Please note: I’m not talking about conspiracy theories. If cardiologists really think PCI is better, they can prove it through clinical trials. Whether they’re right or wrong, the science will be the stronger for it and the peer review process will sort it all out.

Orac,
do you know of any similar research on devices such as the Boston Scientific Watchman?
This closes off the left atrial appendage and is claimed to reduce potential strokes in patients with Atrial Fibrillation & so they may no longer need blood thinners?

I realise this is not of much interest for you silicon-based life forms, but maybe the programmers endowed y’all with empathy for us yoomans.

I got my stent 17 years ago (no MI, just angina) and while I take your point, I have to say that I much prefer the stent to taking additional meds all that time.

Given that the primary outcome, and the three secondary outcomes, seem to show clinically significant differences between the groups (all favoring PCI), and yet the p-values are nowhere near statistical significance: doesn’t that mean that the study was likely (woefully) underpowered? I am a PCP and have no dog in this hunt, except what is best for my patients.

Hi Orac
Are you teling me that NONE of these patients did have a blocked blood vessel?
Then what sense does PCI make?
Yours, oliver

It’s a degree of atherosclerosis, not necessarily blockage. Stable indicating that the plaque buildup is there but not a danger of rupture, the plaque is stable. The artery will still have stenosis, and the question is whether or not pci improves flow to better meet demand, or is doing no intervention the same result.

Blockage is a medical emergency.

Unstable angina is a lessened degree of urgency than blockage.
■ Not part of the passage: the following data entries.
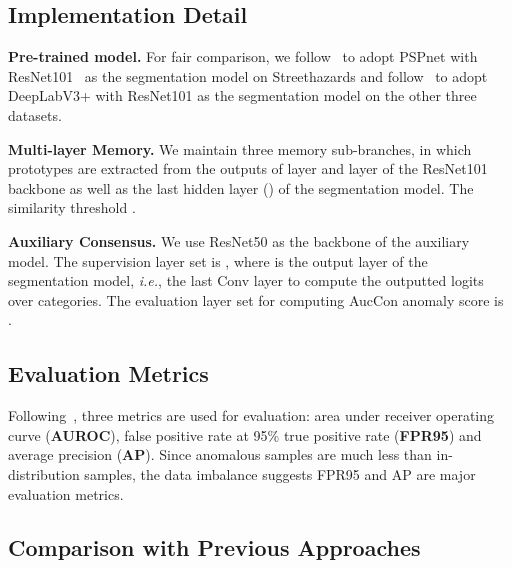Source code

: \documentclass[10pt,twocolumn,letterpaper]{article}
\begin{document}
\subsection{Implementation Detail}
\label{sec:impd}
\noindent\textbf{Pre-trained model.} For fair comparison, we follow~\cite{streethazards,deepmetric,SynthCP} to adopt PSPnet\cite{PSP} with ResNet101~\cite{resnet} as the segmentation model on Streethazards and follow~\cite{synboost}\cite{SML} to adopt DeepLabV3+\cite{deeplabv3plus} with ResNet101 as the segmentation model on the other three datasets.

\noindent\textbf{Multi-layer Memory.} We maintain three memory sub-branches, in which prototypes are extracted from the outputs of  layer and  layer of the ResNet101 backbone as well as the last hidden layer () of the segmentation model. The similarity threshold .



\noindent\textbf{Auxiliary Consensus.} We use ResNet50 as the backbone of the auxiliary model. The supervision layer set is , where  is the output layer of the segmentation model, \emph{i.e.}, the last  Conv layer to compute the outputted logits over categories. The evaluation layer set for computing AucCon anomaly score is .











\subsection{Evaluation Metrics}
Following~\cite{streethazards, SML, SynthCP}, three metrics are used for evaluation: area under receiver operating curve (\textbf{AUROC}), false positive rate at 95\% true positive rate (\textbf{FPR95}) and average precision (\textbf{AP}). Since anomalous samples are much less than in-distribution samples, the data imbalance suggests FPR95 and AP are major evaluation metrics.


\subsection{Comparison with Previous Approaches}
\end{document}
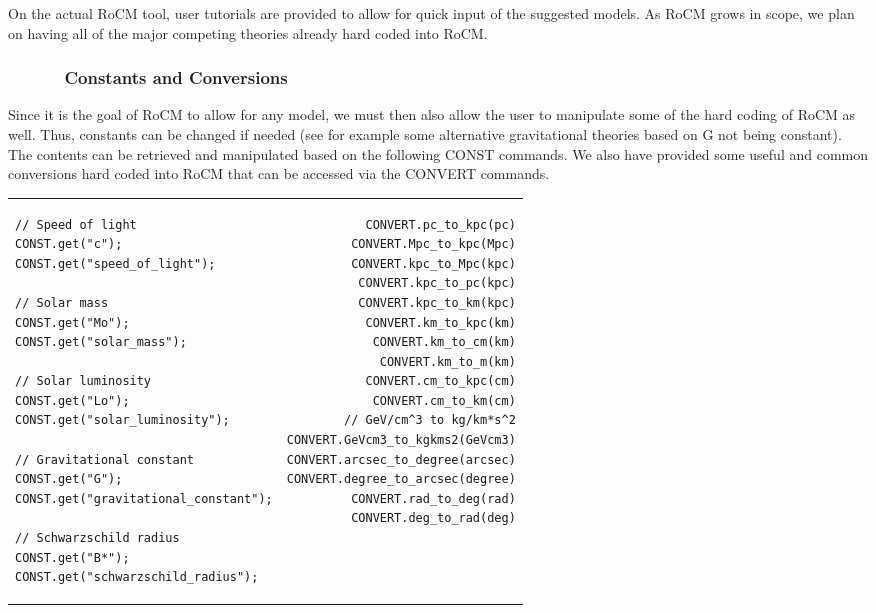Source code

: \documentclass[conference]{IEEEtran-modified}
\begin{document}
On the actual RoCM tool, user tutorials are provided to allow for quick input of the suggested models.  As RoCM grows in scope, we plan on having all of the major competing theories already hard coded into RoCM.


\subsubsection{\ \ \ \ \ \ Constants and Conversions}
Since it is the goal of RoCM to allow for any model, we must then also allow the user to manipulate some of the hard coding of RoCM as well.  Thus, constants can be changed if needed (see for example some alternative gravitational theories based on G not being constant). The contents can be retrieved and manipulated based on the following CONST commands. We also have provided some useful and common conversions hard coded into RoCM that can be accessed via the CONVERT commands.\begin{center}
\begin{tabular}{l !{\color{lightgray}\vrule} r}
\begin{lstlisting}
// Speed of light
CONST.get("c");
CONST.get("speed_of_light");

// Solar mass
CONST.get("Mo");
CONST.get("solar_mass");

// Solar luminosity
CONST.get("Lo");
CONST.get("solar_luminosity");

// Gravitational constant
CONST.get("G");
CONST.get("gravitational_constant");

// Schwarzschild radius
CONST.get("B*");
CONST.get("schwarzschild_radius");
\end{lstlisting}
&
\begin{lstlisting}
CONVERT.pc_to_kpc(pc)
CONVERT.Mpc_to_kpc(Mpc)
CONVERT.kpc_to_Mpc(kpc)
CONVERT.kpc_to_pc(kpc)
CONVERT.kpc_to_km(kpc)
CONVERT.km_to_kpc(km)
CONVERT.km_to_cm(km)
CONVERT.km_to_m(km)
CONVERT.cm_to_kpc(cm)
CONVERT.cm_to_km(cm)
// GeV/cm^3 to kg/km*s^2
CONVERT.GeVcm3_to_kgkms2(GeVcm3)
CONVERT.arcsec_to_degree(arcsec)
CONVERT.degree_to_arcsec(degree)
CONVERT.rad_to_deg(rad)
CONVERT.deg_to_rad(deg)
\end{lstlisting}
\end{tabular}
\end{center}

\end{document}
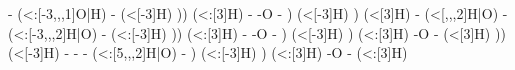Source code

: \begin{struct}
{                                                          -
                                                            (<:[-3,,,1]\textcolor{O}{O}|\textcolor{O}{H})
                                                          -
                                                            (<[-3]H)
                                                        ))
                                                          (<:[3]H)
                                                        -
                                                        -\textcolor{O}{O}
                                                        -
                                                      )
                                                        (<[-3]H)
                                                    )
                                                      (<[3]H)
                                                    -
                                                      (<[,,,2]\textcolor{O}{H}|\textcolor{O}{O})
                                                    -
                                                      (<:[-3,,,2]\textcolor{O}{H}|\textcolor{O}{O})
                                                    -
                                                      (<:[-3]H)
                                                  ))
                                                    (<:[3]H)
                                                  -
                                                  -\textcolor{O}{O}
                                                  -
                                                )
                                                  (<[-3]H)
                                              )
                                              (<:[3]H)
                                            -\textcolor{O}{O}
                                            -
                                              (<[3]H)
                                          ))
                                            (<[-3]H)
                                          -
                                          -
                                          -
                                            (<:[5,,,2]\textcolor{O}{H}|\textcolor{O}{O})
                                          -
                                        )
                                          (<:[-3]H)
                                        )
                                        (<:[3]H)
                                      -\textcolor{O}{O}
                                      -
                                        (<:[3]H)
}
\end{struct}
Sometimes can be managed with medication, depending on severity.

When I had my angiogram in September, I was disappointed that stents weren’t the answer and that I needed triple bypass surgery. (And lucky for me during prep for surgery they detected afib and put in an oblation snip in for a twofer! Well, threefer if you count getting a free shave.) Then shortly after the surgery I read about this research showing stents less than beneficial as had been thought. I count my lucky stars that my surgeon (Dr. Tyner) did such a superb job and I now feel better by far than I did before the surgery. Luck plays a role, but having a top surgeon who knows his stuff is the best. Keep up the good work

As for all those people who have had stents, another blog post here said it best:

Narns, Humans, Centauri… we all do what we do for the same reason: because it seems like a good idea at the time.